# What is the meaning of Beta of an individual asset in relation to a portfolio, not the market?

Assume I've got a portfolio "A" with an expected return of 14% and a volatility of 20% and my broker suggests to add a new share "H" to my portfolio which has an expected return of 20%, a volatility of 60% and a correlation of zero to my portfolio. Risk-free return is 3,8%.

I'm following my broker's advice since according to CAPM, we have a Beta of zero ($$\beta_H = \frac{\sigma_H\sigma_A\rho_{H,A}}{\sigma_A^2}=0$$) and are thus expecting a return of at least 3,8% ($$E(r_H)=r_f+\beta_H(E(r_A) - r_f)=3,8\%$$ and $$20\% \gt 3,8\%=E(r_H)$$).

Now, I've invested 40% of my portfolio into the new stock H. I've been told this is too much since

$$\beta_H^A=\frac{\sigma_H\rho_{H,A}}{\sigma_A}=\frac{Cov(R_H,w_HR_H+w_AR_A)}{\sigma_A^2}=\frac{w_H\sigma_H^2+0}{\sigma_A^2}=2$$

and thus stock A adds a lot of systematic risk to my portfolio. I don't understand this explanation, what is the meaning of $$\beta_H^A$$ here? I only know how to interpret Beta in relation to a market portfolio but in this case, Beta is calculated as the change of systematic risk of stock A in relation to the new portfolio that includes stock A.

It seems like Beta is used as a measure of how much systematic risk is added to my portfolio by the new stock. I only know beta as a measure of sensitivity to the market. I don't understand the calculation and this interpretation.

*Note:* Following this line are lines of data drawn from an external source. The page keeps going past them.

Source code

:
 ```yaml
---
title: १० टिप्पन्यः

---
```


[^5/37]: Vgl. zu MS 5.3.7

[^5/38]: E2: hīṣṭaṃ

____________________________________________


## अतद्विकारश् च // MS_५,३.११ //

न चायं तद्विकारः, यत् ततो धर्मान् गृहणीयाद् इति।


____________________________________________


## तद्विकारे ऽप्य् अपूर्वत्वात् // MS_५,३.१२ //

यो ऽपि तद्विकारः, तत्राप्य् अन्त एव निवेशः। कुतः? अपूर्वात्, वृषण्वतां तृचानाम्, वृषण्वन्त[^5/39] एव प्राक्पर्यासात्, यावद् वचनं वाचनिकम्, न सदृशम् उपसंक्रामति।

• It is not proper to compute Beta with respect to a given portfolio A and then apply the CAPM. That is not how the CAPM Beta is defined. (It is defined vis a vis the MArket Portfolio). And this is assuming CAPM is valid, which many doubt (see answer below) Commented Jan 7 at 12:47
• Generally the attractiveness of adding a security to a well diversified portfolio is measured by the Alpha (not the Beta). Commented Jan 7 at 12:55

Not directly answering your question, but is this theoretical or did you actually do this? If so, I hope you do know that beta is not stable over time, only measures a linear relationship and that the CAPM is generally highly questionable?

The problems [of CAPM] are serious enough to invalidate most applications of the CAPM. The CAPM, like Markowitz’s (1952, 1959) portfolio model on which it is built, is nevertheless a theoretical tour de force. We continue to teach the CAPM as an introduction to the fundamental concepts of portfolio theory and asset pricing, to be built on by more complicated models like Merton’s (1973) ICAPM. But we also warn students that despite its seductive simplicity, the CAPM’s empirical problems probably invalidate its use in applications.

Wikipedia offers a good collection of problems of the CAPM model.

It is the second highest entry in the list of the most dangerous concepts in quantitative finance work on Quantitative Finance SE.

Irrespective, adding 40% of your portfolio into a single stock is never a good idea unless you are absolutely sure that this stock will be the best you can find and don't believe in diversification.

Ultimately, I think this answer is probably best asked on money stack exchange.